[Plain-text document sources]
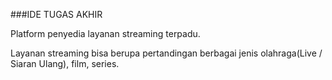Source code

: ###IDE TUGAS AKHIR

Platform penyedia layanan streaming terpadu.

Layanan streaming bisa berupa pertandingan berbagai jenis olahraga(Live / Siaran Ulang), film, series.
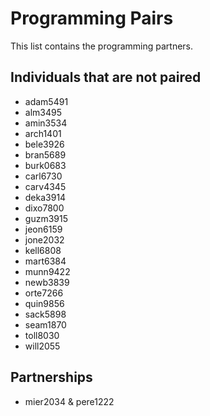 # Programming Pairs

This list contains the programming partners. 

## Individuals that are not paired

* adam5491
* alm3495
* amin3534
* arch1401
* bele3926
* bran5689
* burk0683
* carl6730 
* carv4345
* deka3914
* dixo7800
* guzm3915
* jeon6159 
* jone2032
* kell6808
* mart6384
* munn9422
* newb3839
* orte7266
* quin9856
* sack5898
* seam1870
* toll8030
* will2055

## Partnerships

* mier2034 & pere1222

* **What to produce**
Only the text of the entries above is to be given again, exactly, with the pictures left out.

* **Problem solution**
Source code

: ###IDE TUGAS AKHIR

Platform penyedia layanan streaming terpadu.

Layanan streaming bisa berupa pertandingan berbagai jenis olahraga(Live / Siaran Ulang), film, series.
 # Programming Pairs

This list contains the programming partners. 

## Individuals that are not paired

* adam5491
* alm3495
* amin3534
* arch1401
* bele3926
* bran5689
* burk0683
* carl6730 
* carv4345
* deka3914
* dixo7800
* guzm3915
* jeon6159 
* jone2032
* kell6808
* mart6384
* munn9422
* newb3839
* orte7266
* quin9856
* sack5898
* seam1870
* toll8030
* will2055

## Partnerships

* mier2034 & pere1222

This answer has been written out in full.